EXERCISE INSTRUCTIONS:
Which of the lines in the records below hold the string "Richardson"? Copy every one of them.

(Plain-text document sources)
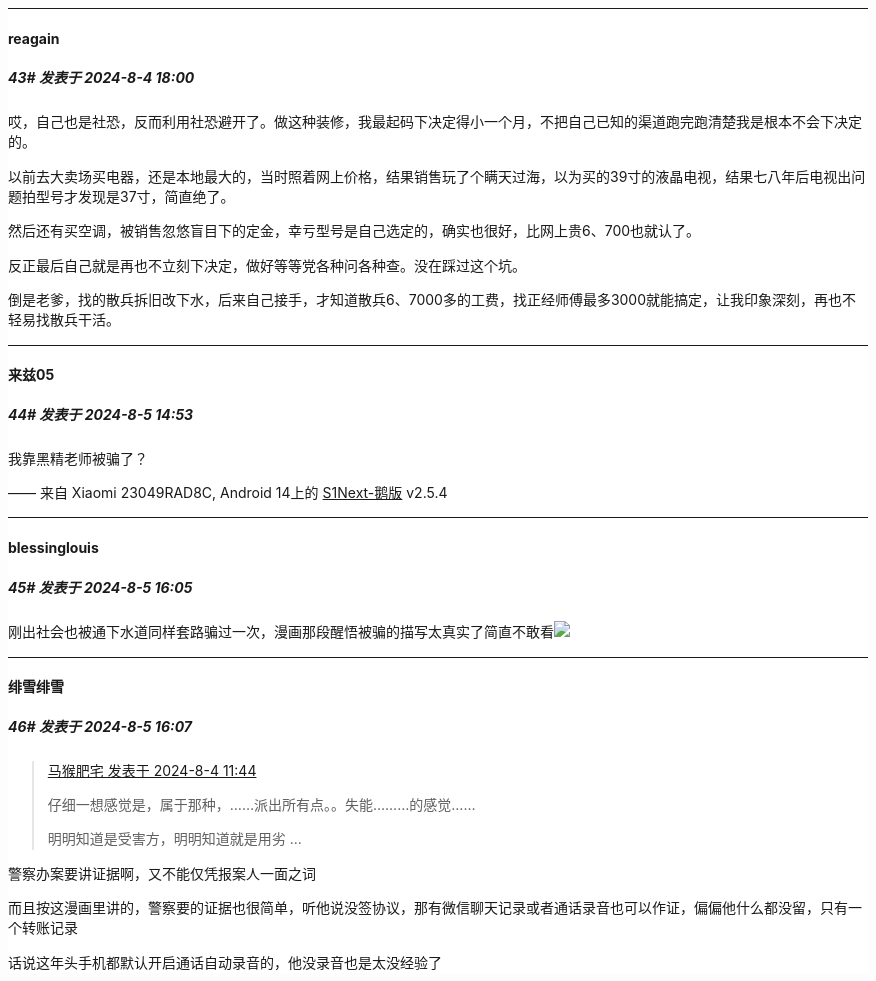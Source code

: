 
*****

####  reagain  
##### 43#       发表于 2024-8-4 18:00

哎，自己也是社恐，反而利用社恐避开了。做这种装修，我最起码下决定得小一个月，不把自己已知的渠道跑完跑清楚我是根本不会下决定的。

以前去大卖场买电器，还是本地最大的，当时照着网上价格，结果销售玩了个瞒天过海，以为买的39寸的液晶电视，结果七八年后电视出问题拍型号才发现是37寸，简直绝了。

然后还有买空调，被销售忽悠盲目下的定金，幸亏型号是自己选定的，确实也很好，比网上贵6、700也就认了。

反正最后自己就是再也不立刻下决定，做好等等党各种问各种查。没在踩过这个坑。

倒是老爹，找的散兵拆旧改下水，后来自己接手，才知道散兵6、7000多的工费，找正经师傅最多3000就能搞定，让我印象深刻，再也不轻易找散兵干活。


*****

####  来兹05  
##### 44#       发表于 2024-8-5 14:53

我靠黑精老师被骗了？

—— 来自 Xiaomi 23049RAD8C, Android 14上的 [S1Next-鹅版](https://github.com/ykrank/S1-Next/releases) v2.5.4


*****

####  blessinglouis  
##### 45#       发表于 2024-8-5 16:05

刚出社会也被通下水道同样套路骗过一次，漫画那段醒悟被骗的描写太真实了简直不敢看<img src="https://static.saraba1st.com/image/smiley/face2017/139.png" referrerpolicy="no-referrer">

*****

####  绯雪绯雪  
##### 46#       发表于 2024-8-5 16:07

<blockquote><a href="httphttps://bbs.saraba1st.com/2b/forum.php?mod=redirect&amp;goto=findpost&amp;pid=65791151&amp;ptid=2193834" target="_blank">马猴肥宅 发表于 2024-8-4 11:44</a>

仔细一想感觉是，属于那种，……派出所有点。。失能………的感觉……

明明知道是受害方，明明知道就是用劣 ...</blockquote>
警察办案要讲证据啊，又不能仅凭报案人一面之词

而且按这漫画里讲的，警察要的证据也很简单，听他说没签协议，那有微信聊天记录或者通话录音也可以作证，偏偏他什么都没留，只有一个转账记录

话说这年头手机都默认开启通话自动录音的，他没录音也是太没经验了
* * *
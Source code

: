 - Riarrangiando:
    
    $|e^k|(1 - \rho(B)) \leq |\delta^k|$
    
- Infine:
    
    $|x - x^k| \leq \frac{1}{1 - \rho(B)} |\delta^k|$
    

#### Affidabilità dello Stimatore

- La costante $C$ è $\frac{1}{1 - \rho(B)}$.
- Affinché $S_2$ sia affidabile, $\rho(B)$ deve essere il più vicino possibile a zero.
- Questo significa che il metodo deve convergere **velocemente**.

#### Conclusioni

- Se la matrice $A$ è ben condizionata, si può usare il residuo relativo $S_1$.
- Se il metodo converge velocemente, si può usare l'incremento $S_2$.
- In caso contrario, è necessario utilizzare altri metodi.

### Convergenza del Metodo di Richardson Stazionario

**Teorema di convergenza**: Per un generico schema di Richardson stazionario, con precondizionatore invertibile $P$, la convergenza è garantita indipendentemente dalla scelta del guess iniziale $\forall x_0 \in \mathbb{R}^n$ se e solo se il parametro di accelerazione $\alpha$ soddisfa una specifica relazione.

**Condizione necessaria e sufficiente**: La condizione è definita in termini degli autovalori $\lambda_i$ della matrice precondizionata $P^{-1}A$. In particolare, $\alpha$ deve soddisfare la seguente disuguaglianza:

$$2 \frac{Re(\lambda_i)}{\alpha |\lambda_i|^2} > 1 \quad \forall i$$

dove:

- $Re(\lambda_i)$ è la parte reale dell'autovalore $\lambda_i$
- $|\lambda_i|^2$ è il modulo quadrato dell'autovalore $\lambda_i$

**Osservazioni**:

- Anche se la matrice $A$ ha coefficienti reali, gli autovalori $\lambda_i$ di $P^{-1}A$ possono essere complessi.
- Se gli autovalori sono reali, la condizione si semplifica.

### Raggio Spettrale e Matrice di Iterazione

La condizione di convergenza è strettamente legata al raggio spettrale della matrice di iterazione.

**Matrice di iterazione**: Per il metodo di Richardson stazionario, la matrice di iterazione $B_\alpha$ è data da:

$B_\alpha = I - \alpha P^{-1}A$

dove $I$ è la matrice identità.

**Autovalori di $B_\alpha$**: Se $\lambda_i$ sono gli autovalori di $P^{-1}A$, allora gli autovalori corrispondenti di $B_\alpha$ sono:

TASK ANSWER:
### Convergenza del Metodo di Richardson Stazionario
**Teorema di convergenza**: Per un generico schema di Richardson stazionario, con precondizionatore invertibile $P$, la convergenza è garantita indipendentemente dalla scelta del guess iniziale $\forall x_0 \in \mathbb{R}^n$ se e solo se il parametro di accelerazione $\alpha$ soddisfa una specifica relazione.
**Matrice di iterazione**: Per il metodo di Richardson stazionario, la matrice di iterazione $B_\alpha$ è data da:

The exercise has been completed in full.